* **Task directions**
Nothing is to be output except the lines from the one containing "Because plateau calls" through the end of the material, each reproduced exactly.

* **The input**
^^^^

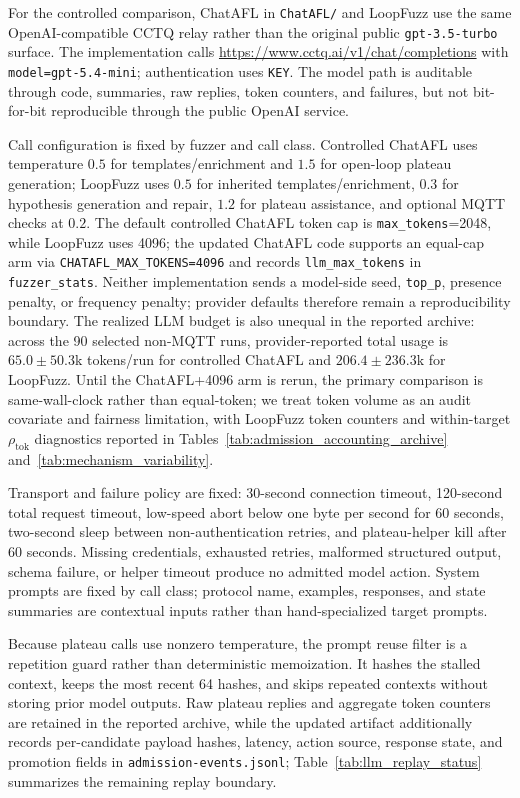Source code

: \documentclass[final,5p,times,number]{elsarticle}
\begin{document}
For the controlled comparison, ChatAFL in \texttt{ChatAFL/} and LoopFuzz use the same OpenAI-compatible CCTQ relay rather than the original public \texttt{gpt-3.5-turbo} surface. The implementation calls \url{https://www.cctq.ai/v1/chat/completions} with \texttt{model=gpt-5.4-mini}; authentication uses \texttt{KEY}. The model path is auditable through code, summaries, raw replies, token counters, and failures, but not bit-for-bit reproducible through the public OpenAI service.

Call configuration is fixed by fuzzer and call class. Controlled ChatAFL uses temperature $0.5$ for templates/enrichment and $1.5$ for open-loop plateau generation; LoopFuzz uses $0.5$ for inherited templates/enrichment, $0.3$ for hypothesis generation and repair, $1.2$ for plateau assistance, and optional MQTT checks at $0.2$. The default controlled ChatAFL token cap is \texttt{max\_tokens}=2048, while LoopFuzz uses 4096; the updated ChatAFL code supports an equal-cap arm via \texttt{CHATAFL\_MAX\_TOKENS=4096} and records \texttt{llm\_max\_tokens} in \texttt{fuzzer\_stats}. Neither implementation sends a model-side seed, \texttt{top\_p}, presence penalty, or frequency penalty; provider defaults therefore remain a reproducibility boundary.
The realized LLM budget is also unequal in the reported archive: across the 90 selected non-MQTT runs, provider-reported total usage is $65.0{\pm}50.3$k tokens/run for controlled ChatAFL and $206.4{\pm}236.3$k for LoopFuzz. Until the ChatAFL+4096 arm is rerun, the primary comparison is same-wall-clock rather than equal-token; we treat token volume as an audit covariate and fairness limitation, with LoopFuzz token counters and within-target $\rho_{\mathrm{tok}}$ diagnostics reported in Tables~\ref{tab:admission_accounting_archive} and~\ref{tab:mechanism_variability}.

Transport and failure policy are fixed: 30-second connection timeout, 120-second total request timeout, low-speed abort below one byte per second for 60 seconds, two-second sleep between non-authentication retries, and plateau-helper kill after 60 seconds. Missing credentials, exhausted retries, malformed structured output, schema failure, or helper timeout produce no admitted model action. System prompts are fixed by call class; protocol name, examples, responses, and state summaries are contextual inputs rather than hand-specialized target prompts.

Because plateau calls use nonzero temperature, the prompt reuse filter is a repetition guard rather than deterministic memoization. It hashes the stalled context, keeps the most recent 64 hashes, and skips repeated contexts without storing prior model outputs. Raw plateau replies and aggregate token counters are retained in the reported archive, while the updated artifact additionally records per-candidate payload hashes, latency, action source, response state, and promotion fields in \texttt{admission-events.jsonl}; Table~\ref{tab:llm_replay_status} summarizes the remaining replay boundary.
\end{document}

^^^^

* **Response below**
Because plateau calls use nonzero temperature, the prompt reuse filter is a repetition guard rather than deterministic memoization. It hashes the stalled context, keeps the most recent 64 hashes, and skips repeated contexts without storing prior model outputs. Raw plateau replies and aggregate token counters are retained in the reported archive, while the updated artifact additionally records per-candidate payload hashes, latency, action source, response state, and promotion fields in \texttt{admission-events.jsonl}; Table~\ref{tab:llm_replay_status} summarizes the remaining replay boundary.
\end{document}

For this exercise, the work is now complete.